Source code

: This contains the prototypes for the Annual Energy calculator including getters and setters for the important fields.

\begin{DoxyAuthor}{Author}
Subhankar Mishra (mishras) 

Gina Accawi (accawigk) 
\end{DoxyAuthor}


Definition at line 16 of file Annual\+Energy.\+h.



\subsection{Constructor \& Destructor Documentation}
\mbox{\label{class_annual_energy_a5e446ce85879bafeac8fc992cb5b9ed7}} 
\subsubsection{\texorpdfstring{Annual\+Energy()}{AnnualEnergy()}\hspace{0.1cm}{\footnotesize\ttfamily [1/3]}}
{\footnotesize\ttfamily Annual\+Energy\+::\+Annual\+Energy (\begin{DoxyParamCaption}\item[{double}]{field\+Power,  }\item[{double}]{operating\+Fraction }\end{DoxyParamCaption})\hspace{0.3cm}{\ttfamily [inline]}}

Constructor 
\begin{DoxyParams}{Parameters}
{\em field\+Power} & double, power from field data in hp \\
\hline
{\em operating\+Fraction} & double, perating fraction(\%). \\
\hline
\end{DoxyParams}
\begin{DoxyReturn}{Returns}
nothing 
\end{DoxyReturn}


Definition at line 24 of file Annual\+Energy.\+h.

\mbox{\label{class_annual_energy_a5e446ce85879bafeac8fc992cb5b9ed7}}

Task to complete> Leaving no line out, return the data above verbatim.

Exercise solution>
Source code

: This contains the prototypes for the Annual Energy calculator including getters and setters for the important fields.

\begin{DoxyAuthor}{Author}
Subhankar Mishra (mishras) 

Gina Accawi (accawigk) 
\end{DoxyAuthor}


Definition at line 16 of file Annual\+Energy.\+h.



\subsection{Constructor \& Destructor Documentation}
\mbox{\label{class_annual_energy_a5e446ce85879bafeac8fc992cb5b9ed7}} 
\subsubsection{\texorpdfstring{Annual\+Energy()}{AnnualEnergy()}\hspace{0.1cm}{\footnotesize\ttfamily [1/3]}}
{\footnotesize\ttfamily Annual\+Energy\+::\+Annual\+Energy (\begin{DoxyParamCaption}\item[{double}]{field\+Power,  }\item[{double}]{operating\+Fraction }\end{DoxyParamCaption})\hspace{0.3cm}{\ttfamily [inline]}}

Constructor 
\begin{DoxyParams}{Parameters}
{\em field\+Power} & double, power from field data in hp \\
\hline
{\em operating\+Fraction} & double, perating fraction(\%). \\
\hline
\end{DoxyParams}
\begin{DoxyReturn}{Returns}
nothing 
\end{DoxyReturn}


Definition at line 24 of file Annual\+Energy.\+h.

\mbox{\label{class_annual_energy_a5e446ce85879bafeac8fc992cb5b9ed7}}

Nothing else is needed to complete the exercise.